--- DATA PROVIDED Enclosed Below ---

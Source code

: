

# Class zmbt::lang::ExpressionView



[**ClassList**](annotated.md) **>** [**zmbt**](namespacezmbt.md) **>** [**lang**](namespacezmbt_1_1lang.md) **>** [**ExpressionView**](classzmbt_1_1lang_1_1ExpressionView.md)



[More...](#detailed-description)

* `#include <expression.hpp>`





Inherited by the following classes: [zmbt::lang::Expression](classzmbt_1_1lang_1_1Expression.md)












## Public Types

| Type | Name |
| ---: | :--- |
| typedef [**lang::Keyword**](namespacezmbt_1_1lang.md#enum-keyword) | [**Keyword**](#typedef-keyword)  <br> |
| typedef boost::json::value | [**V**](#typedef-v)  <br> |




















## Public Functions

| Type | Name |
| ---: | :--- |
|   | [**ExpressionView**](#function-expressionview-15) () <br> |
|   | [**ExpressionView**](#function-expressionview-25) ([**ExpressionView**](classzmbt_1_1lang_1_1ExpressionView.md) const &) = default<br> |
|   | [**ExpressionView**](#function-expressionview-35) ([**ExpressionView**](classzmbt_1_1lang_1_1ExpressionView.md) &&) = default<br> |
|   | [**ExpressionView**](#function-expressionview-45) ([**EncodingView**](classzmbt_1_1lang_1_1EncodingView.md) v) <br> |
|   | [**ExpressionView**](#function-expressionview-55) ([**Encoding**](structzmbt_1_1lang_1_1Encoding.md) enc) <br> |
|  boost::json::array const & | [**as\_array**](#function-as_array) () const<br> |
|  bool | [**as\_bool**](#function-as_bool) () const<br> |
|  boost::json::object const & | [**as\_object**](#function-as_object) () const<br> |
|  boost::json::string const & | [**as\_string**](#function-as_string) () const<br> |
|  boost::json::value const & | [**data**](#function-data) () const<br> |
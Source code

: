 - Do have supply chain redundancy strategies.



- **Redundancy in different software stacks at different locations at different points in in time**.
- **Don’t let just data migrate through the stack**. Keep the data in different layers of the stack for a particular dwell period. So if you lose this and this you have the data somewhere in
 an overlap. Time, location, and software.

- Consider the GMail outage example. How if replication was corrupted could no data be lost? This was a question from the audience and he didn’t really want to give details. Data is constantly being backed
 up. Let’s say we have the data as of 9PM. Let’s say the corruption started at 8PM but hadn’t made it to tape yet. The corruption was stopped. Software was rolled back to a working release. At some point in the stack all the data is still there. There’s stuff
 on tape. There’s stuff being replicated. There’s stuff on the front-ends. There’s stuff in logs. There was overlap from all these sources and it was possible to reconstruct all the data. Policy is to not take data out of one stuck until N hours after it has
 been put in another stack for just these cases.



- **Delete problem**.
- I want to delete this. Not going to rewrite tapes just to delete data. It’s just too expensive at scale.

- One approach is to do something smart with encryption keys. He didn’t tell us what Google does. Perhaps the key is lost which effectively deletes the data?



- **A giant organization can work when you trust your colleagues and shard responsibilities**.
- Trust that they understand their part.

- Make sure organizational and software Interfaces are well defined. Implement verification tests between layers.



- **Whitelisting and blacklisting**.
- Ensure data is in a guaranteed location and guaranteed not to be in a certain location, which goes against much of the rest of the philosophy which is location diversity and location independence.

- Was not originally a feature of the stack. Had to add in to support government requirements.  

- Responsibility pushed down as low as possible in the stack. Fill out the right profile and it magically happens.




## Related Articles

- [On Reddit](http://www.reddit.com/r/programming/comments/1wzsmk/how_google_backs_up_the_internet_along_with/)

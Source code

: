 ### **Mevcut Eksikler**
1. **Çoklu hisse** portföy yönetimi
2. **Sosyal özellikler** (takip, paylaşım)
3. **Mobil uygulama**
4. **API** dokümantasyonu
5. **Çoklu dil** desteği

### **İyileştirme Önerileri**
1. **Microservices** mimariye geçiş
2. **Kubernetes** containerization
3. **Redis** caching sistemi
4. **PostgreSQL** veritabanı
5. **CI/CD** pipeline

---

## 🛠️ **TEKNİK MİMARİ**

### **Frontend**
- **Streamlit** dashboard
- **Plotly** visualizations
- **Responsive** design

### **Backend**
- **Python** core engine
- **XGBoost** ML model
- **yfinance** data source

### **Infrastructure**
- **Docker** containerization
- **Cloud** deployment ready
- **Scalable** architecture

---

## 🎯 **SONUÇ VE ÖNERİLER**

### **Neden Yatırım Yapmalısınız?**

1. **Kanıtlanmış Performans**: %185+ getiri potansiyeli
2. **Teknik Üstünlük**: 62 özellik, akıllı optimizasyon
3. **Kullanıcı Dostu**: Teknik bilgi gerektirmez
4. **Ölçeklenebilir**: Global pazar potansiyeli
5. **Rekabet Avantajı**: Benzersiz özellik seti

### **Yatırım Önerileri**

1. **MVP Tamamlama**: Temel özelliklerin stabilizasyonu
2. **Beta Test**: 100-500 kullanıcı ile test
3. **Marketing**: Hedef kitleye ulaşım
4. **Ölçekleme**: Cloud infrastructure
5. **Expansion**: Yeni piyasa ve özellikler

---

--- End of Enclosed DATA PROVIDED ---

» TASK DESCRIPTION: All that is wanted is the stretch of lines above from the one containing "2. **Teknik Üstünlük**: 62" through the one containing "1. **MVP Tamamlama**: Temel", duplicated exactly.

» OUTPUT FOR THIS TASK:
2. **Teknik Üstünlük**: 62 özellik, akıllı optimizasyon
3. **Kullanıcı Dostu**: Teknik bilgi gerektirmez
4. **Ölçeklenebilir**: Global pazar potansiyeli
5. **Rekabet Avantajı**: Benzersiz özellik seti

### **Yatırım Önerileri**

1. **MVP Tamamlama**: Temel özelliklerin stabilizasyonu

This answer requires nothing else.